==== Records to process

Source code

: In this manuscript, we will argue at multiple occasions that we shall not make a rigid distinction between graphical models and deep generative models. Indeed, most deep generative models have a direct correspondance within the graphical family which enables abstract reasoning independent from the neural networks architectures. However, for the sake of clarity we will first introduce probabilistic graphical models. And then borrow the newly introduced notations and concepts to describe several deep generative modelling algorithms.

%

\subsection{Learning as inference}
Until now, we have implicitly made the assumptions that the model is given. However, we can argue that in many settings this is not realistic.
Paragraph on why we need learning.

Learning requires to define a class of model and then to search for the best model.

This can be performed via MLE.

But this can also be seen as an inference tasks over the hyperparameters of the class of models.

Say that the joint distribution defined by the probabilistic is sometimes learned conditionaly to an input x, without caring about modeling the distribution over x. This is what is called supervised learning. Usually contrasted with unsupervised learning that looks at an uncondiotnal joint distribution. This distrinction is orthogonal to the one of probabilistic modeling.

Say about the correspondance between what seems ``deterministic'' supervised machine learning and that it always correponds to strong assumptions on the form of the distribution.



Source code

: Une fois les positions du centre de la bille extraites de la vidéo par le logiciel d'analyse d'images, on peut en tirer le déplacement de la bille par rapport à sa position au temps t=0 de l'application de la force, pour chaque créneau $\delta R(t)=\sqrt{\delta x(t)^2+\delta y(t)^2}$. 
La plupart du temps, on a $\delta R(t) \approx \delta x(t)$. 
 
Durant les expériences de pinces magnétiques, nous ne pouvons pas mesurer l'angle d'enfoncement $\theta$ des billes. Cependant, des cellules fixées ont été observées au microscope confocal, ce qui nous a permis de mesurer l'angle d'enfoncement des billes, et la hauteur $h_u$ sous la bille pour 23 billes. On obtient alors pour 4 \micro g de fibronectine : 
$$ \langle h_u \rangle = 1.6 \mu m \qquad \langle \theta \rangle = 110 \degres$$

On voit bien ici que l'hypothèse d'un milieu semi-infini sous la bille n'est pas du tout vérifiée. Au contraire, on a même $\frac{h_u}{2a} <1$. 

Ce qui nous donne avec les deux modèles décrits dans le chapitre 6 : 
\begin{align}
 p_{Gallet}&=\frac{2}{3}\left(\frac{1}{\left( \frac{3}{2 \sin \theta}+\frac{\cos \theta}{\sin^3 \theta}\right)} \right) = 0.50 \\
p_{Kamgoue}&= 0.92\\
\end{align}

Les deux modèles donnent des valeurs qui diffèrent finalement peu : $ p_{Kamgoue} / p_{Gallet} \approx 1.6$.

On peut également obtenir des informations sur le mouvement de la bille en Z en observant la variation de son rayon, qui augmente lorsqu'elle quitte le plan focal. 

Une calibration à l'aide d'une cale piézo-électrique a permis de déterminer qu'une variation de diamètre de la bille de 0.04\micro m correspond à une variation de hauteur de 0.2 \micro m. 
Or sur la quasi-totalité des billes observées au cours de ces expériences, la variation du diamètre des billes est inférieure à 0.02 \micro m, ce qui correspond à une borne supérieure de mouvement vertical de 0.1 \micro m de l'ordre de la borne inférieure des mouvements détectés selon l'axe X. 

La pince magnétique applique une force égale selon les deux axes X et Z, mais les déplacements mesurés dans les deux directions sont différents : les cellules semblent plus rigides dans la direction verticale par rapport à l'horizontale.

========

Lines in the data that include the word "assumptions" should all be copied.

Until now, we have implicitly made the assumptions that the model is given. However, we can argue that in many settings this is not realistic.
Say about the correspondance between what seems ``deterministic'' supervised machine learning and that it always correponds to strong assumptions on the form of the distribution.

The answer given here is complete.